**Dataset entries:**
>>>
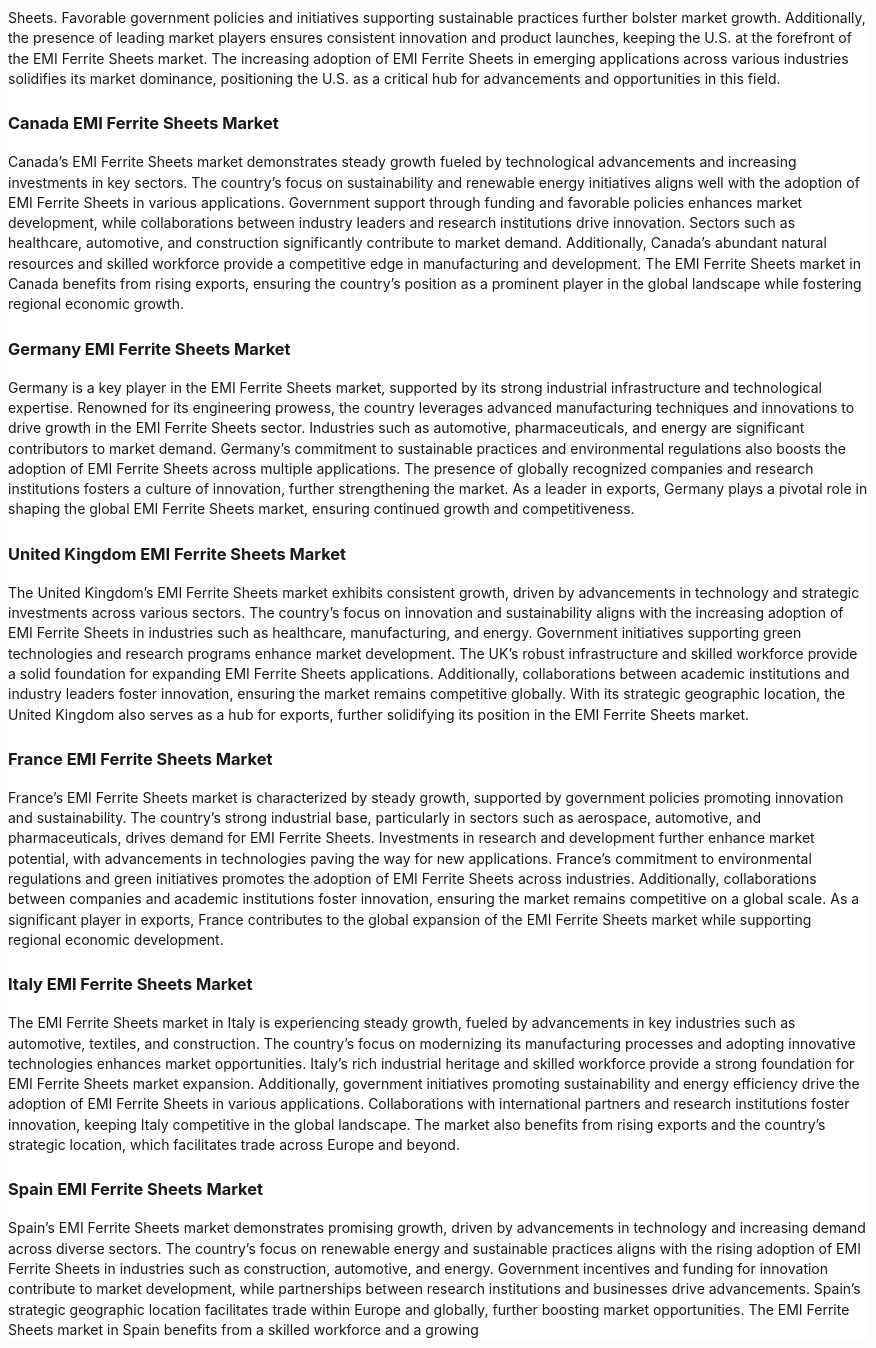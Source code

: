 Sheets. Favorable government policies and initiatives supporting sustainable practices further bolster market growth. Additionally, the presence of leading market players ensures consistent innovation and product launches, keeping the U.S. at the forefront of the EMI Ferrite Sheets market. The increasing adoption of EMI Ferrite Sheets in emerging applications across various industries solidifies its market dominance, positioning the U.S. as a critical hub for advancements and opportunities in this field.</p><h3>Canada EMI Ferrite Sheets Market</h3><p>Canada&rsquo;s EMI Ferrite Sheets market demonstrates steady growth fueled by technological advancements and increasing investments in key sectors. The country&rsquo;s focus on sustainability and renewable energy initiatives aligns well with the adoption of EMI Ferrite Sheets in various applications. Government support through funding and favorable policies enhances market development, while collaborations between industry leaders and research institutions drive innovation. Sectors such as healthcare, automotive, and construction significantly contribute to market demand. Additionally, Canada&rsquo;s abundant natural resources and skilled workforce provide a competitive edge in manufacturing and development. The EMI Ferrite Sheets market in Canada benefits from rising exports, ensuring the country&rsquo;s position as a prominent player in the global landscape while fostering regional economic growth.</p><h3>Germany EMI Ferrite Sheets Market</h3><p>Germany is a key player in the EMI Ferrite Sheets market, supported by its strong industrial infrastructure and technological expertise. Renowned for its engineering prowess, the country leverages advanced manufacturing techniques and innovations to drive growth in the EMI Ferrite Sheets sector. Industries such as automotive, pharmaceuticals, and energy are significant contributors to market demand. Germany&rsquo;s commitment to sustainable practices and environmental regulations also boosts the adoption of EMI Ferrite Sheets across multiple applications. The presence of globally recognized companies and research institutions fosters a culture of innovation, further strengthening the market. As a leader in exports, Germany plays a pivotal role in shaping the global EMI Ferrite Sheets market, ensuring continued growth and competitiveness.</p><h3>United Kingdom EMI Ferrite Sheets Market</h3><p>The United Kingdom&rsquo;s EMI Ferrite Sheets market exhibits consistent growth, driven by advancements in technology and strategic investments across various sectors. The country&rsquo;s focus on innovation and sustainability aligns with the increasing adoption of EMI Ferrite Sheets in industries such as healthcare, manufacturing, and energy. Government initiatives supporting green technologies and research programs enhance market development. The UK&rsquo;s robust infrastructure and skilled workforce provide a solid foundation for expanding EMI Ferrite Sheets applications. Additionally, collaborations between academic institutions and industry leaders foster innovation, ensuring the market remains competitive globally. With its strategic geographic location, the United Kingdom also serves as a hub for exports, further solidifying its position in the EMI Ferrite Sheets market.</p><h3>France EMI Ferrite Sheets Market</h3><p>France&rsquo;s EMI Ferrite Sheets market is characterized by steady growth, supported by government policies promoting innovation and sustainability. The country&rsquo;s strong industrial base, particularly in sectors such as aerospace, automotive, and pharmaceuticals, drives demand for EMI Ferrite Sheets. Investments in research and development further enhance market potential, with advancements in technologies paving the way for new applications. France&rsquo;s commitment to environmental regulations and green initiatives promotes the adoption of EMI Ferrite Sheets across industries. Additionally, collaborations between companies and academic institutions foster innovation, ensuring the market remains competitive on a global scale. As a significant player in exports, France contributes to the global expansion of the EMI Ferrite Sheets market while supporting regional economic development.</p><h3>Italy EMI Ferrite Sheets Market</h3><p>The EMI Ferrite Sheets market in Italy is experiencing steady growth, fueled by advancements in key industries such as automotive, textiles, and construction. The country&rsquo;s focus on modernizing its manufacturing processes and adopting innovative technologies enhances market opportunities. Italy&rsquo;s rich industrial heritage and skilled workforce provide a strong foundation for EMI Ferrite Sheets market expansion. Additionally, government initiatives promoting sustainability and energy efficiency drive the adoption of EMI Ferrite Sheets in various applications. Collaborations with international partners and research institutions foster innovation, keeping Italy competitive in the global landscape. The market also benefits from rising exports and the country&rsquo;s strategic location, which facilitates trade across Europe and beyond.</p><h3>Spain EMI Ferrite Sheets Market</h3><p>Spain&rsquo;s EMI Ferrite Sheets market demonstrates promising growth, driven by advancements in technology and increasing demand across diverse sectors. The country&rsquo;s focus on renewable energy and sustainable practices aligns with the rising adoption of EMI Ferrite Sheets in industries such as construction, automotive, and energy. Government incentives and funding for innovation contribute to market development, while partnerships between research institutions and businesses drive advancements. Spain&rsquo;s strategic geographic location facilitates trade within Europe and globally, further boosting market opportunities. The EMI Ferrite Sheets market in Spain benefits from a skilled workforce and a growing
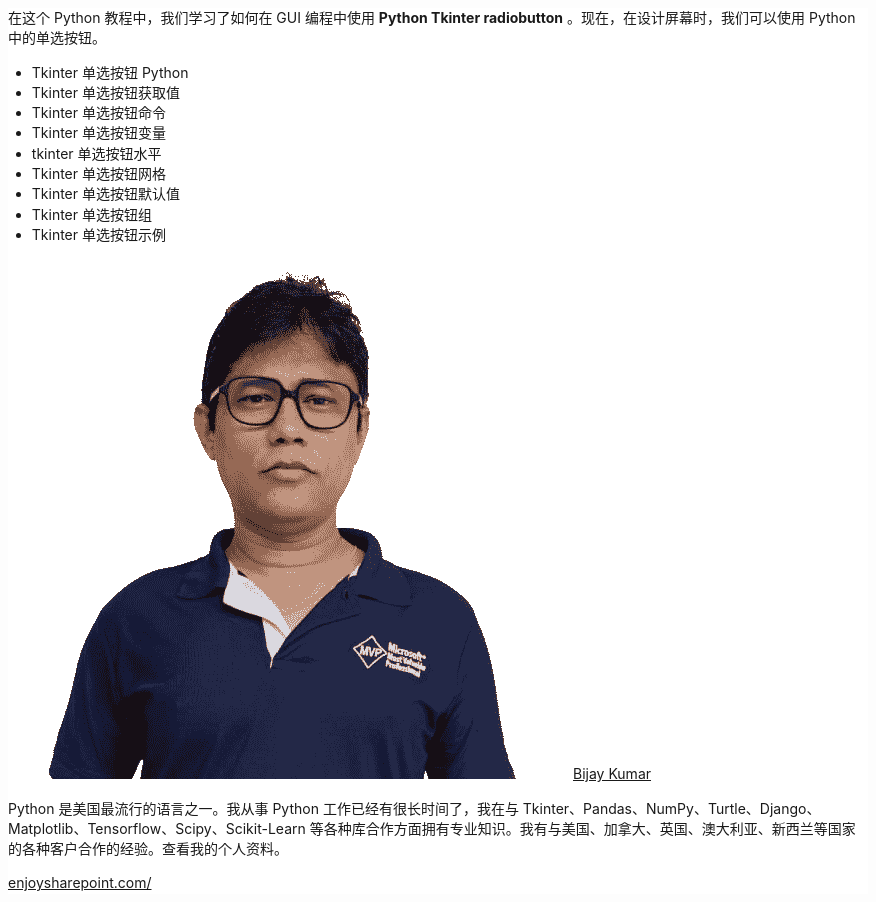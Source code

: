 在这个 Python 教程中，我们学习了如何在 GUI 编程中使用 **Python Tkinter radiobutton** 。现在，在设计屏幕时，我们可以使用 Python 中的单选按钮。

*   Tkinter 单选按钮 Python
*   Tkinter 单选按钮获取值
*   Tkinter 单选按钮命令
*   Tkinter 单选按钮变量
*   tkinter 单选按钮水平
*   Tkinter 单选按钮网格
*   Tkinter 单选按钮默认值
*   Tkinter 单选按钮组
*   Tkinter 单选按钮示例

![Bijay Kumar MVP](img/9cb1c9117bcc4bbbaba71db8d37d76ef.png "Bijay Kumar MVP")[Bijay Kumar](https://pythonguides.com/author/fewlines4biju/)

Python 是美国最流行的语言之一。我从事 Python 工作已经有很长时间了，我在与 Tkinter、Pandas、NumPy、Turtle、Django、Matplotlib、Tensorflow、Scipy、Scikit-Learn 等各种库合作方面拥有专业知识。我有与美国、加拿大、英国、澳大利亚、新西兰等国家的各种客户合作的经验。查看我的个人资料。

[enjoysharepoint.com/](https://enjoysharepoint.com/)[](https://www.facebook.com/fewlines4biju "Facebook")[](https://www.linkedin.com/in/fewlines4biju/ "Linkedin")[](https://twitter.com/fewlines4biju "Twitter")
<<<
**Task requirements:** Apart from the pictures, all of the data must be duplicated exactly as shown above.

**Response to this exercise:**
Source code

: Sheets. Favorable government policies and initiatives supporting sustainable practices further bolster market growth. Additionally, the presence of leading market players ensures consistent innovation and product launches, keeping the U.S. at the forefront of the EMI Ferrite Sheets market. The increasing adoption of EMI Ferrite Sheets in emerging applications across various industries solidifies its market dominance, positioning the U.S. as a critical hub for advancements and opportunities in this field.</p><h3>Canada EMI Ferrite Sheets Market</h3><p>Canada&rsquo;s EMI Ferrite Sheets market demonstrates steady growth fueled by technological advancements and increasing investments in key sectors. The country&rsquo;s focus on sustainability and renewable energy initiatives aligns well with the adoption of EMI Ferrite Sheets in various applications. Government support through funding and favorable policies enhances market development, while collaborations between industry leaders and research institutions drive innovation. Sectors such as healthcare, automotive, and construction significantly contribute to market demand. Additionally, Canada&rsquo;s abundant natural resources and skilled workforce provide a competitive edge in manufacturing and development. The EMI Ferrite Sheets market in Canada benefits from rising exports, ensuring the country&rsquo;s position as a prominent player in the global landscape while fostering regional economic growth.</p><h3>Germany EMI Ferrite Sheets Market</h3><p>Germany is a key player in the EMI Ferrite Sheets market, supported by its strong industrial infrastructure and technological expertise. Renowned for its engineering prowess, the country leverages advanced manufacturing techniques and innovations to drive growth in the EMI Ferrite Sheets sector. Industries such as automotive, pharmaceuticals, and energy are significant contributors to market demand. Germany&rsquo;s commitment to sustainable practices and environmental regulations also boosts the adoption of EMI Ferrite Sheets across multiple applications. The presence of globally recognized companies and research institutions fosters a culture of innovation, further strengthening the market. As a leader in exports, Germany plays a pivotal role in shaping the global EMI Ferrite Sheets market, ensuring continued growth and competitiveness.</p><h3>United Kingdom EMI Ferrite Sheets Market</h3><p>The United Kingdom&rsquo;s EMI Ferrite Sheets market exhibits consistent growth, driven by advancements in technology and strategic investments across various sectors. The country&rsquo;s focus on innovation and sustainability aligns with the increasing adoption of EMI Ferrite Sheets in industries such as healthcare, manufacturing, and energy. Government initiatives supporting green technologies and research programs enhance market development. The UK&rsquo;s robust infrastructure and skilled workforce provide a solid foundation for expanding EMI Ferrite Sheets applications. Additionally, collaborations between academic institutions and industry leaders foster innovation, ensuring the market remains competitive globally. With its strategic geographic location, the United Kingdom also serves as a hub for exports, further solidifying its position in the EMI Ferrite Sheets market.</p><h3>France EMI Ferrite Sheets Market</h3><p>France&rsquo;s EMI Ferrite Sheets market is characterized by steady growth, supported by government policies promoting innovation and sustainability. The country&rsquo;s strong industrial base, particularly in sectors such as aerospace, automotive, and pharmaceuticals, drives demand for EMI Ferrite Sheets. Investments in research and development further enhance market potential, with advancements in technologies paving the way for new applications. France&rsquo;s commitment to environmental regulations and green initiatives promotes the adoption of EMI Ferrite Sheets across industries. Additionally, collaborations between companies and academic institutions foster innovation, ensuring the market remains competitive on a global scale. As a significant player in exports, France contributes to the global expansion of the EMI Ferrite Sheets market while supporting regional economic development.</p><h3>Italy EMI Ferrite Sheets Market</h3><p>The EMI Ferrite Sheets market in Italy is experiencing steady growth, fueled by advancements in key industries such as automotive, textiles, and construction. The country&rsquo;s focus on modernizing its manufacturing processes and adopting innovative technologies enhances market opportunities. Italy&rsquo;s rich industrial heritage and skilled workforce provide a strong foundation for EMI Ferrite Sheets market expansion. Additionally, government initiatives promoting sustainability and energy efficiency drive the adoption of EMI Ferrite Sheets in various applications. Collaborations with international partners and research institutions foster innovation, keeping Italy competitive in the global landscape. The market also benefits from rising exports and the country&rsquo;s strategic location, which facilitates trade across Europe and beyond.</p><h3>Spain EMI Ferrite Sheets Market</h3><p>Spain&rsquo;s EMI Ferrite Sheets market demonstrates promising growth, driven by advancements in technology and increasing demand across diverse sectors. The country&rsquo;s focus on renewable energy and sustainable practices aligns with the rising adoption of EMI Ferrite Sheets in industries such as construction, automotive, and energy. Government incentives and funding for innovation contribute to market development, while partnerships between research institutions and businesses drive advancements. Spain&rsquo;s strategic geographic location facilitates trade within Europe and globally, further boosting market opportunities. The EMI Ferrite Sheets market in Spain benefits from a skilled workforce and a growing
Source code

: 在这个 Python 教程中，我们学习了如何在 GUI 编程中使用 **Python Tkinter radiobutton** 。现在，在设计屏幕时，我们可以使用 Python 中的单选按钮。

*   Tkinter 单选按钮 Python
*   Tkinter 单选按钮获取值
*   Tkinter 单选按钮命令
*   Tkinter 单选按钮变量
*   tkinter 单选按钮水平
*   Tkinter 单选按钮网格
*   Tkinter 单选按钮默认值
*   Tkinter 单选按钮组
*   Tkinter 单选按钮示例

![Bijay Kumar MVP](img/9cb1c9117bcc4bbbaba71db8d37d76ef.png "Bijay Kumar MVP")[Bijay Kumar](https://pythonguides.com/author/fewlines4biju/)

Python 是美国最流行的语言之一。我从事 Python 工作已经有很长时间了，我在与 Tkinter、Pandas、NumPy、Turtle、Django、Matplotlib、Tensorflow、Scipy、Scikit-Learn 等各种库合作方面拥有专业知识。我有与美国、加拿大、英国、澳大利亚、新西兰等国家的各种客户合作的经验。查看我的个人资料。

[enjoysharepoint.com/](https://enjoysharepoint.com/)[](https://www.facebook.com/fewlines4biju "Facebook")[](https://www.linkedin.com/in/fewlines4biju/ "Linkedin")[](https://twitter.com/fewlines4biju "Twitter")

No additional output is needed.